___ GIVEN ENTRIES

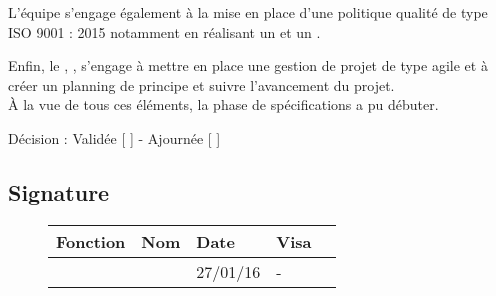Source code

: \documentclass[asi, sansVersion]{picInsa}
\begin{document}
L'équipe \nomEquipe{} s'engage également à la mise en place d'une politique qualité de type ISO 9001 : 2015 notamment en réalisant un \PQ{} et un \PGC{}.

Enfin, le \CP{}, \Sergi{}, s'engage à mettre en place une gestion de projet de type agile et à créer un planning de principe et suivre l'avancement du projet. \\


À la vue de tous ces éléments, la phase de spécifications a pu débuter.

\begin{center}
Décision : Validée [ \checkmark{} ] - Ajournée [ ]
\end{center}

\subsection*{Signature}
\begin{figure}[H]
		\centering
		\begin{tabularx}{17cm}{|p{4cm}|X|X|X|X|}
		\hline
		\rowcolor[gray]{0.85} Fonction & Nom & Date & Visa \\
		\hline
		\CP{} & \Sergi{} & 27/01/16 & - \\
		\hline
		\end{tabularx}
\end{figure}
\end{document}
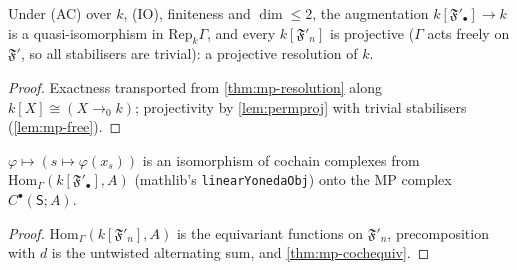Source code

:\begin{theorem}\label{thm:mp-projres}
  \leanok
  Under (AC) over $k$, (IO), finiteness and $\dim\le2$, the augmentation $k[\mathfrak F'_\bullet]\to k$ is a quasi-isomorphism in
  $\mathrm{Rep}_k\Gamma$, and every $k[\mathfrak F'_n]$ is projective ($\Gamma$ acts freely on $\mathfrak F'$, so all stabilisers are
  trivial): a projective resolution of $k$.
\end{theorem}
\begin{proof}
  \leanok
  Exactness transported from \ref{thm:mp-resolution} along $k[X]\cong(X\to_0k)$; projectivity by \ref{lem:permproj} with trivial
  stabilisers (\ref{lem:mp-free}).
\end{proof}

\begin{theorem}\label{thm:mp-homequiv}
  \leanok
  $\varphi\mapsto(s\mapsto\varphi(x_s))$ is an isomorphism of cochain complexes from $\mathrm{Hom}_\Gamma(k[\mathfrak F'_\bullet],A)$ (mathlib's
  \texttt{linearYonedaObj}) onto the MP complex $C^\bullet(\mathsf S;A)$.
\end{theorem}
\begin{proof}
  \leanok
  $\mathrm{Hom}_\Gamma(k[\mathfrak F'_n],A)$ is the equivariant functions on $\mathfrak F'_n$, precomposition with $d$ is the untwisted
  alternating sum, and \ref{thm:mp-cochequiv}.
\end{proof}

______

### PROBLEM
What you return should be only the exact lines from the top of the entries through the line with "du projet. \\", minus the pictures.

### EXERCISE OUTPUT
Source code

: \documentclass[asi, sansVersion]{picInsa}
\begin{document}
L'équipe \nomEquipe{} s'engage également à la mise en place d'une politique qualité de type ISO 9001 : 2015 notamment en réalisant un \PQ{} et un \PGC{}.

Enfin, le \CP{}, \Sergi{}, s'engage à mettre en place une gestion de projet de type agile et à créer un planning de principe et suivre l'avancement du projet. \\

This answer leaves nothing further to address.